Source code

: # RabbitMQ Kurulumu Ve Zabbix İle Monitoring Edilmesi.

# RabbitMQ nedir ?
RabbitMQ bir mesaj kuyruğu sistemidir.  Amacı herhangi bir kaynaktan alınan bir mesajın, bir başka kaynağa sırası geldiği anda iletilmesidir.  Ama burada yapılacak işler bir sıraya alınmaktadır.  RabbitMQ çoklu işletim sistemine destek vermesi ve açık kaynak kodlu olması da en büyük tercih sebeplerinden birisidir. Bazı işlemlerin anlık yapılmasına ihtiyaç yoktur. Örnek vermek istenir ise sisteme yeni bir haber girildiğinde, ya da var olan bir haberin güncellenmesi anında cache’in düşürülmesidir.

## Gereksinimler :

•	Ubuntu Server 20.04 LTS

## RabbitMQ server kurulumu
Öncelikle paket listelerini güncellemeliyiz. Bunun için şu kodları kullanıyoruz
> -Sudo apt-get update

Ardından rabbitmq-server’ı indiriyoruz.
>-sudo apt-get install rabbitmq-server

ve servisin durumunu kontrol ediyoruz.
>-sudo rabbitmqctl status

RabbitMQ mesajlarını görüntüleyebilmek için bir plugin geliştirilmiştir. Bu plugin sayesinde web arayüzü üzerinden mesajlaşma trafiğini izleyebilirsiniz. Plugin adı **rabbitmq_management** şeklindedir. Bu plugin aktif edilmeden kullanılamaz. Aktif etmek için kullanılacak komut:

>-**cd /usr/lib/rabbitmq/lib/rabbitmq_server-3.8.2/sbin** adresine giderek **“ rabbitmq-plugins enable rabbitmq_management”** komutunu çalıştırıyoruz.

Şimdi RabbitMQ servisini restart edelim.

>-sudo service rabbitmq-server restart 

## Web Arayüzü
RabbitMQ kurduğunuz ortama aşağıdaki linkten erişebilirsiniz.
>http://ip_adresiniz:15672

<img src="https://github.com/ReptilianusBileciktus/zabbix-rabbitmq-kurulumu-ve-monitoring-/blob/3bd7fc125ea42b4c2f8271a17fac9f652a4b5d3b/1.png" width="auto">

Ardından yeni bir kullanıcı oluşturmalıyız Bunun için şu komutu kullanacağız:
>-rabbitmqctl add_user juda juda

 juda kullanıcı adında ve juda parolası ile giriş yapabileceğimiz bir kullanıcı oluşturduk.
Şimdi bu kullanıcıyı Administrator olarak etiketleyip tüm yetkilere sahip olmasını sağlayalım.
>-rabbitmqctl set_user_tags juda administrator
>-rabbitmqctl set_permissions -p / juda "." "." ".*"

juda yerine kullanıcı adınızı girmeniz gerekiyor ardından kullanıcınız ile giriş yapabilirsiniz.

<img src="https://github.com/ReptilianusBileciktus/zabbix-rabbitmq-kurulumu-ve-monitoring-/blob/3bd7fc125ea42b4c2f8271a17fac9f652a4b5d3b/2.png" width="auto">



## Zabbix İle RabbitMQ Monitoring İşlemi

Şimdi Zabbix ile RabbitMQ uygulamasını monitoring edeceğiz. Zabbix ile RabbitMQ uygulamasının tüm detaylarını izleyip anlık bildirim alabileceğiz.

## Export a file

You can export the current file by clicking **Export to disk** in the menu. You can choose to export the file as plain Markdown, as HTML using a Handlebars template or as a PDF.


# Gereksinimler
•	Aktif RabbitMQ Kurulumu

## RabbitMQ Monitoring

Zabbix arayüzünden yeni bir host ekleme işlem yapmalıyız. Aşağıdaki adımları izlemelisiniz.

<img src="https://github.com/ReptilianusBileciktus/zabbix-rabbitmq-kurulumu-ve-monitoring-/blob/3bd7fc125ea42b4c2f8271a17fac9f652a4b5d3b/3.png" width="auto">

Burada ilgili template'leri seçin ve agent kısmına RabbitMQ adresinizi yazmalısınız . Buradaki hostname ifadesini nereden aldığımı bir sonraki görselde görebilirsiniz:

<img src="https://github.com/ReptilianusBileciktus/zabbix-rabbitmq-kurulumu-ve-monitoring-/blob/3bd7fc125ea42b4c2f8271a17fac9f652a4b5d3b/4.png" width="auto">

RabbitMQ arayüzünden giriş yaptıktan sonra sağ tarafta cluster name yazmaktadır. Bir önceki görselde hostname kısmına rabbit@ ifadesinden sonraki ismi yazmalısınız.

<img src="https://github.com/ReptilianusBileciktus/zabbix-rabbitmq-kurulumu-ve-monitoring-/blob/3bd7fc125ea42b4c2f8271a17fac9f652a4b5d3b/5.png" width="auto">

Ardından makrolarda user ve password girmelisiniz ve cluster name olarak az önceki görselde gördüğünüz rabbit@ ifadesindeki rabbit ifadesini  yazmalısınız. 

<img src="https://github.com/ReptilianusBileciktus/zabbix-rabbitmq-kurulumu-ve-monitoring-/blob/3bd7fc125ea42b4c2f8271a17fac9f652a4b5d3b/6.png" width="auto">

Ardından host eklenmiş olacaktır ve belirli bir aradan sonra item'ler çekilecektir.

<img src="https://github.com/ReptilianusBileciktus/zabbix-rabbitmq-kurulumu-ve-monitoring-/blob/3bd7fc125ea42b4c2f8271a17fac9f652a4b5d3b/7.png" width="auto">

══════════════════════════════

EXERCISE DIRECTIONS: All lines from the one with "Ardından makrolarda user" to the end of the entries above are to be written out exactly, the first and last included.

SOLUTION TO THIS EXERCISE:
Ardından makrolarda user ve password girmelisiniz ve cluster name olarak az önceki görselde gördüğünüz rabbit@ ifadesindeki rabbit ifadesini  yazmalısınız. 

<img src="https://github.com/ReptilianusBileciktus/zabbix-rabbitmq-kurulumu-ve-monitoring-/blob/3bd7fc125ea42b4c2f8271a17fac9f652a4b5d3b/6.png" width="auto">

Ardından host eklenmiş olacaktır ve belirli bir aradan sonra item'ler çekilecektir.

<img src="https://github.com/ReptilianusBileciktus/zabbix-rabbitmq-kurulumu-ve-monitoring-/blob/3bd7fc125ea42b4c2f8271a17fac9f652a4b5d3b/7.png" width="auto">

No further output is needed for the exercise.